Soal’s works seek to make a poetic statement through the simplest of means, engaging the viewer’s spatial awareness and perception while challenging societal assumptions of value.
Through his use of discarded and mundane ephemera, such as toothpicks and bottle caps, along with concrete, rebar, electric fencing cable, sandpaper and other industrial materials, Soal’s work intuitively develops the familiar to the point of the uncanny. Soal’s works can be considered as a social abstraction that is deeply rooted and reflective of having grown up in Johannesburg, South Africa.

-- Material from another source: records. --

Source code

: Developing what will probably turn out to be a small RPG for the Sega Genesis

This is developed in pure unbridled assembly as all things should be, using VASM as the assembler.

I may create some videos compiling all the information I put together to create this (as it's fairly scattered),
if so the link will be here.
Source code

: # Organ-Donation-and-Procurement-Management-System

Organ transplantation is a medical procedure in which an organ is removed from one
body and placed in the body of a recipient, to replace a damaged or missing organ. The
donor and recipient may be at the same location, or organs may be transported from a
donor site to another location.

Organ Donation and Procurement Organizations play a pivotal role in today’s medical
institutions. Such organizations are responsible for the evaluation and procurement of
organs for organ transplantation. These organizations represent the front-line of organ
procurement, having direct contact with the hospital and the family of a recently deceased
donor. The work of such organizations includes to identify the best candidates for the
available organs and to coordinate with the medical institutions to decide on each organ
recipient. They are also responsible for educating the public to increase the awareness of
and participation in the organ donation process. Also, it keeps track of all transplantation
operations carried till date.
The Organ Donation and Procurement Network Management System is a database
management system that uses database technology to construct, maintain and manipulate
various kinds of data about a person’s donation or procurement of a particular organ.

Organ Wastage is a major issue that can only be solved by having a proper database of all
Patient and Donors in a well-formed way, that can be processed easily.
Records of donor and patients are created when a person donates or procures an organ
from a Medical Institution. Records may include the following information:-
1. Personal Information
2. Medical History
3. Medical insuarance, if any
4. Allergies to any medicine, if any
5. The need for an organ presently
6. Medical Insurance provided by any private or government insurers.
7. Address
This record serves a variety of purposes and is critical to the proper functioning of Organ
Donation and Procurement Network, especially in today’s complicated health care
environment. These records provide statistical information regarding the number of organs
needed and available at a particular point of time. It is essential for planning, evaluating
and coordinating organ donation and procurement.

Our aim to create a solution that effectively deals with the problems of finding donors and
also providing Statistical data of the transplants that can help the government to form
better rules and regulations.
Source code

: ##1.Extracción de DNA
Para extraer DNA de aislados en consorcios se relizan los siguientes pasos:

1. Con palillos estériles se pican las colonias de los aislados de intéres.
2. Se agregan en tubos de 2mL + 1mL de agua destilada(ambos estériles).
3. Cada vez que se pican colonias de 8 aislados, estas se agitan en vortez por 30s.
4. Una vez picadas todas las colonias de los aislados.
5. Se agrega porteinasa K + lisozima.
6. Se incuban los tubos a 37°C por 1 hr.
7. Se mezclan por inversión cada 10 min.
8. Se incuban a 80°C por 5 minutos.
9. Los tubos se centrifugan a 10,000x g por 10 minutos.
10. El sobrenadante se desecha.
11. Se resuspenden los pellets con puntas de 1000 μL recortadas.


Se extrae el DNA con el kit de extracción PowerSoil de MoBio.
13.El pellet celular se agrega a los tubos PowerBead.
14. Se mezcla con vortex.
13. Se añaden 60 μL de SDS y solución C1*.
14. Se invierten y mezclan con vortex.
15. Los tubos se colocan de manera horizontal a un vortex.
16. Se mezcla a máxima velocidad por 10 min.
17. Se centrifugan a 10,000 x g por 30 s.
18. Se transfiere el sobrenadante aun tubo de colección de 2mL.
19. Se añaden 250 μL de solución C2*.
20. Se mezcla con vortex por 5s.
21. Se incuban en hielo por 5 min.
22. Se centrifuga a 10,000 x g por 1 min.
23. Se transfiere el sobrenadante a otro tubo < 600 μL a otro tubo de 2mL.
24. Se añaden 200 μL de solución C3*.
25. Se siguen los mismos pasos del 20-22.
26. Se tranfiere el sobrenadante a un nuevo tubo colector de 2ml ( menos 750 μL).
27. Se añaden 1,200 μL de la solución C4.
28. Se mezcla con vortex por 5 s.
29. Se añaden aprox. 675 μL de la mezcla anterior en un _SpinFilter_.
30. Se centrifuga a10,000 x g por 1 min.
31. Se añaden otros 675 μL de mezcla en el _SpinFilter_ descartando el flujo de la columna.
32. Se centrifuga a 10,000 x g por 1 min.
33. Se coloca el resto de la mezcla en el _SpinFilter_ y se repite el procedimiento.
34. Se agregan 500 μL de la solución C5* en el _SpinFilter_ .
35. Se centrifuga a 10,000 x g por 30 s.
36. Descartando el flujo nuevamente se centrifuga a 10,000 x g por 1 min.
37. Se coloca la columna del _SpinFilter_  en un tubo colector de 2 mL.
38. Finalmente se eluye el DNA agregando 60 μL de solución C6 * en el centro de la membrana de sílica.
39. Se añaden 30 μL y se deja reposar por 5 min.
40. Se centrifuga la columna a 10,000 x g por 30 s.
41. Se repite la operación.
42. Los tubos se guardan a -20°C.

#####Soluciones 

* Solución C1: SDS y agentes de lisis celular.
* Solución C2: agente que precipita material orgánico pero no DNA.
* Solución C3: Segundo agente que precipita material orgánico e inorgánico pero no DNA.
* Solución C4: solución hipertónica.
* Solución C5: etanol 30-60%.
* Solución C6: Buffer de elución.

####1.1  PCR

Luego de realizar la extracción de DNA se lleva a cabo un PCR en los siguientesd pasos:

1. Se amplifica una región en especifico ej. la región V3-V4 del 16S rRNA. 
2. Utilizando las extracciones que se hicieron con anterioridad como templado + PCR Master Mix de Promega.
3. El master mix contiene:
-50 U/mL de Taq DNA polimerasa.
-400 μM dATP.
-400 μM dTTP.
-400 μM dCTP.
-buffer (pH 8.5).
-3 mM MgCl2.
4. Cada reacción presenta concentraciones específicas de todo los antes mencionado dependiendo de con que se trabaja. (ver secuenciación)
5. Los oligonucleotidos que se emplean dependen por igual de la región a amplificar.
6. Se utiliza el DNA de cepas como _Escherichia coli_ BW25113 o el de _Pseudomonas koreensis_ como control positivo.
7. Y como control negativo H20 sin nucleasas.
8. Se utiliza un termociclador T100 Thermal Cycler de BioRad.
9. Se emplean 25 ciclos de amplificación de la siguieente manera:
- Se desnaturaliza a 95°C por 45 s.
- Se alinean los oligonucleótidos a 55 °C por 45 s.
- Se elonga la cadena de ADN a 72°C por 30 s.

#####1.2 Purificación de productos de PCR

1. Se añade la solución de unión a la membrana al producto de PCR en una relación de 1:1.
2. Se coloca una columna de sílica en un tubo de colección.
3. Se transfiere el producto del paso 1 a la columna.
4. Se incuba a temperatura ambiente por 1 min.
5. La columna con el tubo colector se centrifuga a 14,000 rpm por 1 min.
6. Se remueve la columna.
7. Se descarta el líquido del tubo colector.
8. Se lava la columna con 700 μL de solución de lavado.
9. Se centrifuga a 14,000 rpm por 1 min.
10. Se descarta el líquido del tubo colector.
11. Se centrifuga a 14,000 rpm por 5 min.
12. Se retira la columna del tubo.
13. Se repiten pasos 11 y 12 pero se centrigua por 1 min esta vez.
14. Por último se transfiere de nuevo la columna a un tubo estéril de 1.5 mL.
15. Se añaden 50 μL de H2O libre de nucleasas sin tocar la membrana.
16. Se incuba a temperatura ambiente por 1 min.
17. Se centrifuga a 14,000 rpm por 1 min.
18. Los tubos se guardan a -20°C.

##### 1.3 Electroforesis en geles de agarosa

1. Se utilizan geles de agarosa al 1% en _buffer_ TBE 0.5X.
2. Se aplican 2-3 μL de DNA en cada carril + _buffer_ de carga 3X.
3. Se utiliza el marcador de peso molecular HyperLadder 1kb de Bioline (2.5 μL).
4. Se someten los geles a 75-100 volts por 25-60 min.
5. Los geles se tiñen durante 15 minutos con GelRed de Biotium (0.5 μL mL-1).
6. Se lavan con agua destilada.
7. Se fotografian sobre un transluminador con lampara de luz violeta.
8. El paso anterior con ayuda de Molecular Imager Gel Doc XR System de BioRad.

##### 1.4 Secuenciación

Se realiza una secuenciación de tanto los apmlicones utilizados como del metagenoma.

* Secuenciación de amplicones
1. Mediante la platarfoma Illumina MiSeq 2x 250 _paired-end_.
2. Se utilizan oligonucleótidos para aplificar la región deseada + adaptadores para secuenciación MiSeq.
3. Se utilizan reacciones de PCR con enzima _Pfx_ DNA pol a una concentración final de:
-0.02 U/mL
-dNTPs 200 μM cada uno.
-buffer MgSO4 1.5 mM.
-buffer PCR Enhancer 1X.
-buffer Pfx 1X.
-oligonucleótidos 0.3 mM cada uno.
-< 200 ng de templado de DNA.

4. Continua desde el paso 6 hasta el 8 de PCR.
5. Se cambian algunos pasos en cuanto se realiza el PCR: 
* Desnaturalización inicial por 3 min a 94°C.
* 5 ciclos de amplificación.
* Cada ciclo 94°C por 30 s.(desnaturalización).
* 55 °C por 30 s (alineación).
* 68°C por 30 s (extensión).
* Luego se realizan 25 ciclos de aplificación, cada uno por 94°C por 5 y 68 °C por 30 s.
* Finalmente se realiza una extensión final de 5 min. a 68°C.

In 2017, Soal graduated with a Bachelor of Arts in Fine Arts (Hons) at the University of Witwatersrand. He was awarded the PPC Imaginarium Award in 2018, alongside being named the winner of the Sculpture category.
He has been awarded residencies by the RAW Material Company in Dakar, Senegal (2019); by the South African Foundation of Contemporary Art in South Africa (2018), and Brussels (2022), and by the Nirox Foundation, Cradle of Humankind (2021). Recently Soal has held solo exhibitions with Piero Atchugarry Gallery in Miami (2023), Eduardo Secci Gallery in Milan (2022), and with WHATIFTHEWORLD Gallery in Cape Town (2021). He held also a solo booth at Art Brussels with WHATIFTHEWORLD Gallery (2022). Notably, Soal was selected as one of ten contemporary artists to participate in the 5th edition of the Dior Lady Art project, in 2020/2021.
Soal’s work forms part of significant private and public collections both locally and internationally, including the Brooklyn Museum (USA), MACAAL Museum (Morocco), LAM Museum (Netherlands), the Bunker Artspace (USA), Galila’s P.O.C. (Belgium), Arsenal Contemporary (Canada), The Braunsfelder Family Collection (Germany), the Mona Museum (Tasmania) and the Cloud 7 collection (Belgium), amongst others.